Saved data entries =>
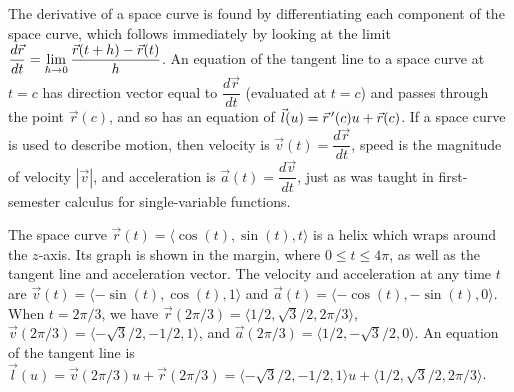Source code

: The derivative of a space curve is found by differentiating each
component of the space curve, which follows immediately by looking at
the limit $\displaystyle\frac{d\vec r}{dt}=\lim_{h\to 0}\frac{\vec r(t+h)-\vec
  r(t)}{h}$. An equation of the tangent line to a space curve at $t=c$
has direction vector equal to $\dfrac{d\vec r}{dt}$ (evaluated at
$t=c$) and passes through the point $\vec r(c)$, and so has an equation of
$\vec l(u) = \vec r^{\,\prime}(c)u+\vec r(c)$. If a space curve is used to
describe motion, then velocity is $\vec v(t) = \dfrac{d\vec r}{dt}$,
speed is the magnitude of velocity $|\vec v|$, and acceleration is
$\vec a(t) = \dfrac{d\vec v}{dt}$, just as was taught in first-semester
calculus for single-variable functions.

\begin{example}

%



The space curve {$\vec r(t)=\langle\cos(t),\sin(t),t\rangle$} is a
helix which wraps around the $z$-axis.  Its graph is shown in the
margin, where $0\leq t\leq 4\pi$, as well as the tangent line and
acceleration vector. The velocity and acceleration at any time $t$ are
$\vec v(t) = \langle-\sin(t),\cos(t),1\rangle$ and $\vec a(t) =
\langle-\cos(t),-\sin(t),0\rangle$. When $t=2\pi/3$, we have $\vec
r(2\pi/3) = \langle1/2,\sqrt{3}/2,2\pi/3\rangle$, $\vec v(2\pi/3) =
\langle-\sqrt{3}/2,-1/2,1\rangle$, and $\vec a(2\pi/3) =
\langle1/2,-\sqrt{3}/2,0\rangle$. An equation of the tangent line is
$\vec l(u) = \vec v(2\pi/3)u+ \vec r(2\pi/3)=
\langle-\sqrt{3}/2,-1/2,1\rangle
u+\langle1/2,\sqrt{3}/2,2\pi/3\rangle$.
\end{example}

Assignment =>
Go back to the entries above and restate word for word every line from the first through the one that contains "taught in first-semester", leaving the pictures behind.

Task output =>
Source code

: The derivative of a space curve is found by differentiating each
component of the space curve, which follows immediately by looking at
the limit $\displaystyle\frac{d\vec r}{dt}=\lim_{h\to 0}\frac{\vec r(t+h)-\vec
  r(t)}{h}$. An equation of the tangent line to a space curve at $t=c$
has direction vector equal to $\dfrac{d\vec r}{dt}$ (evaluated at
$t=c$) and passes through the point $\vec r(c)$, and so has an equation of
$\vec l(u) = \vec r^{\,\prime}(c)u+\vec r(c)$. If a space curve is used to
describe motion, then velocity is $\vec v(t) = \dfrac{d\vec r}{dt}$,
speed is the magnitude of velocity $|\vec v|$, and acceleration is
$\vec a(t) = \dfrac{d\vec v}{dt}$, just as was taught in first-semester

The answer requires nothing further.